Is there any movie- project, or plans you have for the future to make?
I’m very interested in shooting stereoscopic stop motion again, we made a film in Galicia with this technique 8 years ago, and it’s about time for another one. Education also attracts me, I’ve carried out a few workshops this year which I really enjoyed. But for now, and the next 18 months I’m invested in the next Flåklyppa.
In an interview we found on TU.no it was mentioned that in a good day an animator will make 3- 7 seconds of film. But with special difficulty in the scenes this could vary. So my question here is which movie you have worked on was the most demanding to make?
On a good day, and animator makes 4 seconds of animation, 7 seconds would already be something to celebrate. Anyhow, it’s important to understand that even though the tangible output is measured in seconds-per-animator-per-day, these are the result of the joint effort from all the departments as well. Mind that in order to have a film per year turnaround we must have up to 8 simultaneous shootings for several months. It’s like an orchestra of all departments playing from 9 to 5 for a whole year. Regarding difficulty, it’s generally tied to having to do things you haven’t done before, all the r&d and preproduction has to work like a clock if you want to have a smooth shoot and a happy producer. For the next Flåklypa (currently in pre-production) we have to design a system to place CG helmets on the puppets on their space walks, and it’s not enough that it looks good, it also has to be something very easy to implement, since it will be used in around 200 shots. I think the upcoming Flåklyppa will be the most challenging one.

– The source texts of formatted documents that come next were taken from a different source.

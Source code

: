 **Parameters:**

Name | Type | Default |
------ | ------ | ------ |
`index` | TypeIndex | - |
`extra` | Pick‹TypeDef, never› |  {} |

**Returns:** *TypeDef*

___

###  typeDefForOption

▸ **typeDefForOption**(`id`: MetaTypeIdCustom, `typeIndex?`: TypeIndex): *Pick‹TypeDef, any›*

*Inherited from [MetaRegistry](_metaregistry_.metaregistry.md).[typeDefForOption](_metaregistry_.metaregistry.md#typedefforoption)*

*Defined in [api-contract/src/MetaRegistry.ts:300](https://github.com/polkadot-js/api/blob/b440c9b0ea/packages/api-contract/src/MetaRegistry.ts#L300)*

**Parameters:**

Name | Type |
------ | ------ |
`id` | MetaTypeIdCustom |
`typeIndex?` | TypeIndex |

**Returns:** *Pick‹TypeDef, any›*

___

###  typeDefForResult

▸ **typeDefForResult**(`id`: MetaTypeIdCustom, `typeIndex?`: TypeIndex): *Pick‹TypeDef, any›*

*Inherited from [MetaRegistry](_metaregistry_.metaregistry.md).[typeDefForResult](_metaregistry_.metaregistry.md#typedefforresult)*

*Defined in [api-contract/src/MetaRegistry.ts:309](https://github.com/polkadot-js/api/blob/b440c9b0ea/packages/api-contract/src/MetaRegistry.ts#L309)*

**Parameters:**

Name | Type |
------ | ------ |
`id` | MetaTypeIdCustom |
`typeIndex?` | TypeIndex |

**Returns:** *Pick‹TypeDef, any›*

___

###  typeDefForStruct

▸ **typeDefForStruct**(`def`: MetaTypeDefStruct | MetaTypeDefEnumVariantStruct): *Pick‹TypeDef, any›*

Back to the interview at TU.no you said you wanted people to think that what they see is real, and not computer animated. Do you feel that the stop- motion used in the movie industry has the same quality, and a place alongside computer animation?
Stop motion doesn’t need to look real because it already is. Our challenge is to make the CG elements we add to it blend with the footage to not to break the stop-motion feel. As Henry Selick said, stop-motion has something which connects us to the time when we brought our toys to life with the use of our imagination. So our goal is to put together all the frame elements in a seamless way while keeping the stop-motion feel and look. Regarding its place in the movie industry I just can say that stop-motion is a technique, not a genre. The fact that it’s made by animated puppets doesn’t limit it to young audiences.